Top of GIVEN RECORDS
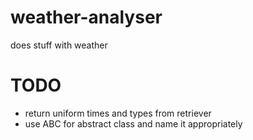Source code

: weather-analyser
================
does stuff with weather

# TODO
- return uniform times and types from retriever
- use ABC for abstract class and name it appropriately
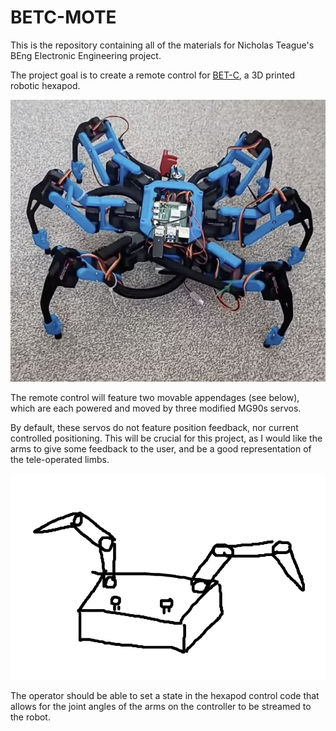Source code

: # BETC-MOTE

This is the repository containing all of the materials for Nicholas Teague's BEng Electronic Engineering project.

The project goal is to create a remote control for [BET-C](https://www.youtube.com/shorts/a6D3gN4XMFY), a 3D printed robotic hexapod.

![alt text](imgs/hexapod.png)

The remote control will feature two movable appendages (see below), which are each powered and moved by three modified MG90s servos.

By default, these servos do not feature position feedback, nor current controlled positioning. This will be crucial for this project, as I would like the arms to give some feedback to the user, and be a good representation of the tele-operated limbs.

![alt text](imgs/controllersketch.png)

The operator should be able to set a state in the hexapod control code that allows for the joint angles of the arms on the controller to be streamed to the robot.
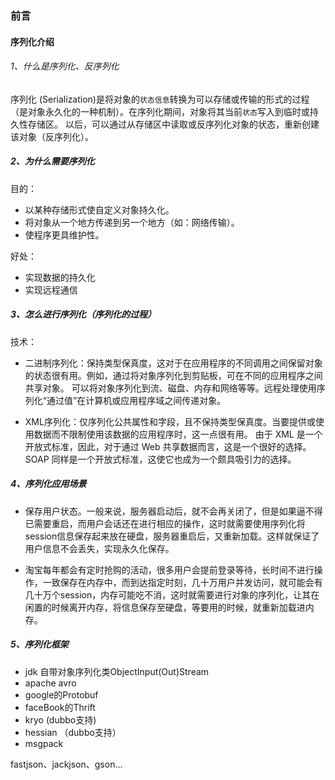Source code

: ### 前言
#### 序列化介绍

###### 1、什么是序列化、反序列化

序列化 (Serialization)是将对象的`状态信息`转换为可以存储或传输的形式的过程（是对象永久化的一种机制）。在序列化期间，对象将其当前`状态`写入到临时或持久性存储区。
以后，可以通过从存储区中读取或反序列化对象的状态，重新创建该对象（反序列化）。

##### 2、为什么需要序列化

目的：
* 以某种存储形式使自定义对象持久化。
* 将对象从一个地方传递到另一个地方（如：网络传输）。
* 使程序更具维护性。

好处：
* 实现数据的持久化
* 实现远程通信

##### 3、怎么进行序列化（序列化的过程）
技术：
* 二进制序列化：保持类型保真度，这对于在应用程序的不同调用之间保留对象的状态很有用。例如，通过将对象序列化到剪贴板，可在不同的应用程序之间共享对象。
可以将对象序列化到流、磁盘、内存和网络等等。远程处理使用序列化“通过值”在计算机或应用程序域之间传递对象。

* XML序列化：仅序列化公共属性和字段，且不保持类型保真度。当要提供或使用数据而不限制使用该数据的应用程序时，这一点很有用。
由于 XML 是一个开放式标准，因此，对于通过 Web 共享数据而言，这是一个很好的选择。SOAP 同样是一个开放式标准，这使它也成为一个颇具吸引力的选择。

##### 4、序列化应用场景

* 保存用户状态。一般来说，服务器启动后，就不会再关闭了，但是如果逼不得已需要重启，而用户会话还在进行相应的操作，这时就需要使用序列化将session信息保存起来放在硬盘，服务器重启后，又重新加载。这样就保证了用户信息不会丢失，实现永久化保存。

* 淘宝每年都会有定时抢购的活动，很多用户会提前登录等待，长时间不进行操作，一致保存在内存中，而到达指定时刻，几十万用户并发访问，就可能会有几十万个session，内存可能吃不消，这时就需要进行对象的序列化，让其在闲置的时候离开内存，将信息保存至硬盘，等要用的时候，就重新加载进内存。

##### 5、序列化框架
* jdk 自带对象序列化类ObjectInput(Out)Stream
* apache avro
* google的Protobuf
* faceBook的Thrift
* kryo (dubbo支持)
* hessian （dubbo支持）
* msgpack

fastjson、jackjson、gson...









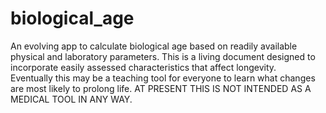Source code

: # biological_age
An evolving app to calculate biological age based on readily available physical and laboratory parameters.
This is a living document designed to incorporate easily assessed characteristics that affect longevity.  
Eventually this may be a teaching tool for everyone to learn what changes are most likely to prolong life.
AT PRESENT THIS IS NOT INTENDED AS A MEDICAL TOOL IN ANY WAY.
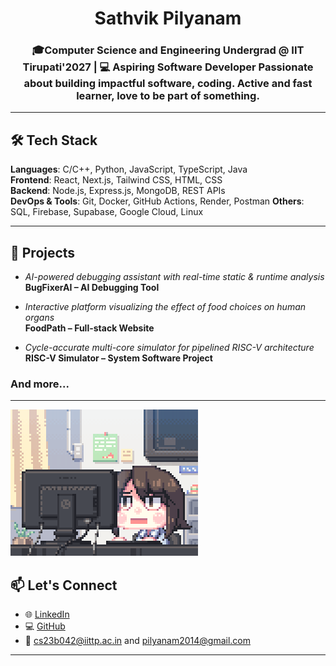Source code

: <div align="center">
  <h1>
Sathvik Pilyanam
  </h1>

    
  <h3>
  🎓Computer Science and Engineering Undergrad @ IIT Tirupati'2027 | 💻 Aspiring Software Developer  
  Passionate about building impactful software, coding. Active and fast learner, love to be part of something.
  </h3>
  </div>


 

---

## 🛠 Tech Stack  

**Languages**: C/C++, Python, JavaScript, TypeScript, Java  
**Frontend**: React, Next.js, Tailwind CSS, HTML, CSS  
**Backend**: Node.js, Express.js, MongoDB, REST APIs  
**DevOps & Tools**: Git, Docker, GitHub Actions, Render, Postman
**Others**: SQL, Firebase, Supabase, Google Cloud, Linux  

---

## 🌟 Projects  

- *AI-powered debugging assistant with real-time static & runtime analysis*  
  **BugFixerAI – AI Debugging Tool**  

- *Interactive platform visualizing the effect of food choices on human organs*  
  **FoodPath – Full-stack Website**  

- *Cycle-accurate multi-core simulator for pipelined RISC-V architecture*  
  **RISC-V Simulator – System Software Project**

### And more...

---
 ![Gif](./hi.gif)

## 📫 Let's Connect  

- 🌐 [LinkedIn](https://www.linkedin.com/in/sathvik-pilyanam/)  
- 💻 [GitHub](https://github.com/yourusername)  
- 📧 cs23b042@iittp.ac.in and pilyanam2014@gmail.com

---
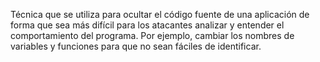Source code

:Técnica que se utiliza para ocultar el código fuente de una aplicación de forma que sea más difícil para los atacantes analizar y entender el comportamiento del programa. Por ejemplo, cambiar los nombres de variables y funciones para que no sean fáciles de identificar.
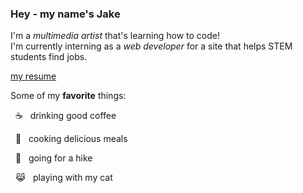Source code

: ### Hey - my name's Jake

I'm a *multimedia artist* that's learning how to code!  
I'm currently interning as a *web developer* for a site that helps STEM students find jobs.  

[my resume](https://github.com/jakebytes/jakebytes/blob/main/resume/index.html)

Some of my **favorite** things:
<p> &nbsp ☕ &nbsp drinking good coffee </p>
<p> &nbsp 🍝 &nbsp cooking delicious meals </p>
<p> &nbsp 🥾 &nbsp going for a hike </p>
<p> &nbsp 😹 &nbsp playing with my cat </p>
Bottom of GIVEN RECORDS
▸ WHAT THE TASK ASKS: Apply a filter for "hexapod" to the entries and show each line that passes.

▸ ANSWER FOR THIS EXERCISE:
The project goal is to create a remote control for [BET-C](https://www.youtube.com/shorts/a6D3gN4XMFY), a 3D printed robotic hexapod.
![alt text](imgs/hexapod.png)
The operator should be able to set a state in the hexapod control code that allows for the joint angles of the arms on the controller to be streamed to the robot.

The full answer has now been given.